Badagry is not just a town; it is a scar, a memory, a witness. I have lived on the soil where our ancestors took their last steps on African land before being shipped away, stripped of their names but never their dignity. I have seen the relics of chains that once bound wrists and ankles, and I have felt the unsettling silence of the Point of No Return. But in that silence, I have also heard the voices of those who refused to be erased.
Abeokuta is not just a city; it is a testament to resilience. The rocks of Olumo stand as both shelter and symbol, a reminder that my people do not just endure; they rise, they fight, they overcome. I have walked its streets and traced the footsteps of warriors and visionaries—people who did not wait for history to be written about them but took the pen and inscribed their names with fire and steel.
I have lived this history, not as a spectator, but as an heir. And that inheritance has shaped me. It has given me an unshakable sense of identity; a knowing that my existence is tethered to something ancient, powerful, and unbreakable. It has also given me a burden; the responsibility to honour the struggles that came before me, not just in memory, but in movements.
For me, Black History is not just a record of what was done to us but also what we have done to ourselves. It is the unspoken rivalry, the internal oppression, the ways we have turned against one another.
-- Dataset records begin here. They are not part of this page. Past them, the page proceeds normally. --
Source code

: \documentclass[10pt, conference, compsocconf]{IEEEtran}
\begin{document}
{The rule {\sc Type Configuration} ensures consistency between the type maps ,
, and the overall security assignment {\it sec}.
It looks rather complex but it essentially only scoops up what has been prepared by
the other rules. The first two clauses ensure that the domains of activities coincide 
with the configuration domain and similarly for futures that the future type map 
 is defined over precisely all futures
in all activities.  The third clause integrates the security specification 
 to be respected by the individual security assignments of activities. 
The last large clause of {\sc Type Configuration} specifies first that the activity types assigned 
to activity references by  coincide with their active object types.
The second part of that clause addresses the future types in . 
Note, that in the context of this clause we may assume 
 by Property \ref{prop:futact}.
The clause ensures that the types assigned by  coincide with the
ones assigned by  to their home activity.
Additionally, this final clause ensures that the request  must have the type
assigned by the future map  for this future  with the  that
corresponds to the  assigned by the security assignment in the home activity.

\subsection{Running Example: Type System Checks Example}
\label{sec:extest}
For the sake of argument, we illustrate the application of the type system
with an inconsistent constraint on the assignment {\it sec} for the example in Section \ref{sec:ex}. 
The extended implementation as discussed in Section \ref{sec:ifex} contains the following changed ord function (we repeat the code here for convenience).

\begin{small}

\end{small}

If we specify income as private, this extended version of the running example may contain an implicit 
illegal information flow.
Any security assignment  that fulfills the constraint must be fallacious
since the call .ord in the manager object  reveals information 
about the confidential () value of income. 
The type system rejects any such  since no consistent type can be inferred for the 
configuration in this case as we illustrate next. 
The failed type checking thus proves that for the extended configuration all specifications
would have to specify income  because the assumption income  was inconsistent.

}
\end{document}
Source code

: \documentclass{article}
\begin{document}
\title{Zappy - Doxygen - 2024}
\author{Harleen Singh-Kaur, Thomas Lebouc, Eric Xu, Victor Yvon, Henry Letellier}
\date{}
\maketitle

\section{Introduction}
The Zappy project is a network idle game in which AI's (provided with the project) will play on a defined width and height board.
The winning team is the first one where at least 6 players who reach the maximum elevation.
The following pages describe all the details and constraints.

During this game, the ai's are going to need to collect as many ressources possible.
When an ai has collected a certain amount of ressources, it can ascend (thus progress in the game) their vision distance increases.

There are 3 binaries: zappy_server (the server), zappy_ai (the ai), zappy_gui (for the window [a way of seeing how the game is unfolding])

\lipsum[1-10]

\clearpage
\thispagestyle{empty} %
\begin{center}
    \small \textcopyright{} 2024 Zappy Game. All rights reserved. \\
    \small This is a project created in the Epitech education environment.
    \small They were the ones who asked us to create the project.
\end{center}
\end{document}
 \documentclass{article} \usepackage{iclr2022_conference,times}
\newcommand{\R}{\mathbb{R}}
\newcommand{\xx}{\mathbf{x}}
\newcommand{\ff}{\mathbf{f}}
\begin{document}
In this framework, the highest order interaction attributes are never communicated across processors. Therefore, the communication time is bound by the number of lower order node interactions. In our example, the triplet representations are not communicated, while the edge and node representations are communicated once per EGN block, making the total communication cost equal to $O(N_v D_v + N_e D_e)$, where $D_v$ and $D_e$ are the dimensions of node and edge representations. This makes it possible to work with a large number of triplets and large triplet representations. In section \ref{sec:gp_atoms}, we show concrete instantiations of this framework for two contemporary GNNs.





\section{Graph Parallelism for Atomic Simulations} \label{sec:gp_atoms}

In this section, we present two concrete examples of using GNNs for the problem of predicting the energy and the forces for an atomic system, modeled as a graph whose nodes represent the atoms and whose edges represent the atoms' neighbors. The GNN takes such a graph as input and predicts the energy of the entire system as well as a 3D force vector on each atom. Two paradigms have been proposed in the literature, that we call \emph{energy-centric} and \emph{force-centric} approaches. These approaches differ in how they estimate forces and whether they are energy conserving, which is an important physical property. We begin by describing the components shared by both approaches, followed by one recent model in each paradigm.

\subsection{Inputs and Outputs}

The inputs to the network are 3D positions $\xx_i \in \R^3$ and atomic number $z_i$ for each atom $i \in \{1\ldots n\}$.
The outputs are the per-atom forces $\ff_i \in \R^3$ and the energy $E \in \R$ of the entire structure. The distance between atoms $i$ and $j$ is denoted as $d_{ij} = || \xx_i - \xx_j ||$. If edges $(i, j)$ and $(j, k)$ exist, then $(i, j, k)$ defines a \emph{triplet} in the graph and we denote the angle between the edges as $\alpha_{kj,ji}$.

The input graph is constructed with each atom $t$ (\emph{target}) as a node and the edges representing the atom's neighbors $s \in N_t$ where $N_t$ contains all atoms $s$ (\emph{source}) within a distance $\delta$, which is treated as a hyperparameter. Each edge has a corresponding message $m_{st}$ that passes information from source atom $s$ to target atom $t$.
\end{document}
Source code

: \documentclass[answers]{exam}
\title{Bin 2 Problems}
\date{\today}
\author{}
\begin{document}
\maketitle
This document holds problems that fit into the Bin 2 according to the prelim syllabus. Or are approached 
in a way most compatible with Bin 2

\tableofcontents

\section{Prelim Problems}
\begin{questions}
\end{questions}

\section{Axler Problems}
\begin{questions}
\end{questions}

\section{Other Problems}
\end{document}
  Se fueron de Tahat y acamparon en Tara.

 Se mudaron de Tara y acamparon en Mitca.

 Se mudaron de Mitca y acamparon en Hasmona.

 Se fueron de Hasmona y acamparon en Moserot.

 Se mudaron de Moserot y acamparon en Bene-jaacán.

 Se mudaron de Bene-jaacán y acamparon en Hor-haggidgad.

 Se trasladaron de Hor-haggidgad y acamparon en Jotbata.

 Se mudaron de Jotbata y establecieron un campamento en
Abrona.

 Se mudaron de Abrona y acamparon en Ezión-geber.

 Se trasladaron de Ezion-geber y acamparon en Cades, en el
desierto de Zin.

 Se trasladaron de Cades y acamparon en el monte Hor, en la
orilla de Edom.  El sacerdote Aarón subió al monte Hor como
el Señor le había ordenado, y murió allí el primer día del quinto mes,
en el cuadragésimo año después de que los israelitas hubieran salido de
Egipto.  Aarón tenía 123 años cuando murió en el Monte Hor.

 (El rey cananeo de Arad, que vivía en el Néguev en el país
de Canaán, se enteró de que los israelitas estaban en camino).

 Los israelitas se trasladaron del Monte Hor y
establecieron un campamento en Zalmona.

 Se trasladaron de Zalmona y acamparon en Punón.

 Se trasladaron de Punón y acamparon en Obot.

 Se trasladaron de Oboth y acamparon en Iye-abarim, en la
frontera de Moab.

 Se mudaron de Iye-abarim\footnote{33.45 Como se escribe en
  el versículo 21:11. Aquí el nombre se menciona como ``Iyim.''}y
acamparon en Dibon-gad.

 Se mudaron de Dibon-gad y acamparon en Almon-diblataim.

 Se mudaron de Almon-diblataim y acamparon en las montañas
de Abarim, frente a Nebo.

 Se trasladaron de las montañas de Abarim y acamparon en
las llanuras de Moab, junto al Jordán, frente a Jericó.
It is the weight of knowing our ancestors fought for a freedom that some of us now squander in competition instead of collaboration.
For me, Black History is legacy. It is the knowledge that I do not walk alone. That I am the living dream of those who fought, bled, and built. A call to refuse mediocrity. A call to reject the smallness that society sometimes imposes on me. A call to build, to lead, to become a continuation of the greatness that came before me.
I, Feyisayomi, am not just a child of history. I am its keeper, steward, and evidence.
Wonderful reflection here, Jijoho!
May this words you've inscribed be so ingrained in your being and continually inspire you to greater becoming. God be with you as you are becoming, my friend.
". . . the weight of knowing our ancestors fought for a freedom that some of us now squander in competition instead of collaboration." This!